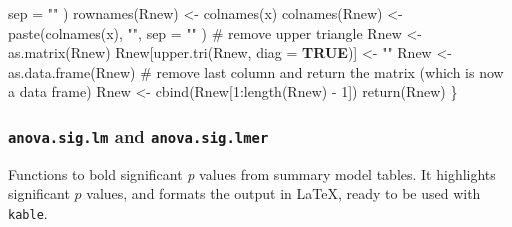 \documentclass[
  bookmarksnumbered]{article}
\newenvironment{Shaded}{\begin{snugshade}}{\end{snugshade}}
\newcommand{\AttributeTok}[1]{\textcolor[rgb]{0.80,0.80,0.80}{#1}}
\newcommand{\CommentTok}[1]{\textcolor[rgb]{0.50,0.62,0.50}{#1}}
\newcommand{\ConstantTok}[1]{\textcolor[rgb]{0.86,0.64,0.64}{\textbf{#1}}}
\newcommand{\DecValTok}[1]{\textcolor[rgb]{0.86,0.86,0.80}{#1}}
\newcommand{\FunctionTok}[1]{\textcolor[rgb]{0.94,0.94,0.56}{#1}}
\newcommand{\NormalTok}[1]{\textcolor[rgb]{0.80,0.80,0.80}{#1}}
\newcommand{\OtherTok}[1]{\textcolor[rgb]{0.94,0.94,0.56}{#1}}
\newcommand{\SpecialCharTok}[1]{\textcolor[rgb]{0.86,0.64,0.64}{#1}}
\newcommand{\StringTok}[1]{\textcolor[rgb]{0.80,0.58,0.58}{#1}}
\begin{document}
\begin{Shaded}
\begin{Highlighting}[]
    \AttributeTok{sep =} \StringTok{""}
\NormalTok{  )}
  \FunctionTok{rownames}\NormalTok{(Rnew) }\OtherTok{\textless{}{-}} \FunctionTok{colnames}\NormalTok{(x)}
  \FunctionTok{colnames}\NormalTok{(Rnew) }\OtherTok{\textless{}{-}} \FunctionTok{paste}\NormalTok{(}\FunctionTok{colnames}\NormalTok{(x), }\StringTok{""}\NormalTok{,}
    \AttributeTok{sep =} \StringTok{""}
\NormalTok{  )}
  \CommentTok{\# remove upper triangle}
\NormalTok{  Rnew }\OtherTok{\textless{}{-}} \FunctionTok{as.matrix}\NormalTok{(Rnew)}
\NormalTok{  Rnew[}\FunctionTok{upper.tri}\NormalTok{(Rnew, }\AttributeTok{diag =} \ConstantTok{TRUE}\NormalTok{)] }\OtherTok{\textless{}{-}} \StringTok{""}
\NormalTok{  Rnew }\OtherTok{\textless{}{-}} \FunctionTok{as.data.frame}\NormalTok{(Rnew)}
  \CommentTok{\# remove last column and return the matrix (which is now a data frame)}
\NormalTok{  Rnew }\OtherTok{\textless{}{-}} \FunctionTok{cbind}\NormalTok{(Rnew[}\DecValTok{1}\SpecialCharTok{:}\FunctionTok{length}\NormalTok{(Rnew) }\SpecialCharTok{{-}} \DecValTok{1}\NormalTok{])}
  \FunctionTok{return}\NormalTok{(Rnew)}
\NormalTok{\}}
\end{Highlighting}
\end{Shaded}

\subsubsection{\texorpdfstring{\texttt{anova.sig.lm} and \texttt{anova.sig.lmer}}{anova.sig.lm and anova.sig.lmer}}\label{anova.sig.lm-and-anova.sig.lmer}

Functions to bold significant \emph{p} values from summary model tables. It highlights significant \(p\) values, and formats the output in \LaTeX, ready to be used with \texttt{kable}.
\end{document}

▬▬▬▬▬▬

For this exercise, gather every line of the data that contains the word "remove".

  \CommentTok{\# remove upper triangle}
  \CommentTok{\# remove last column and return the matrix (which is now a data frame)}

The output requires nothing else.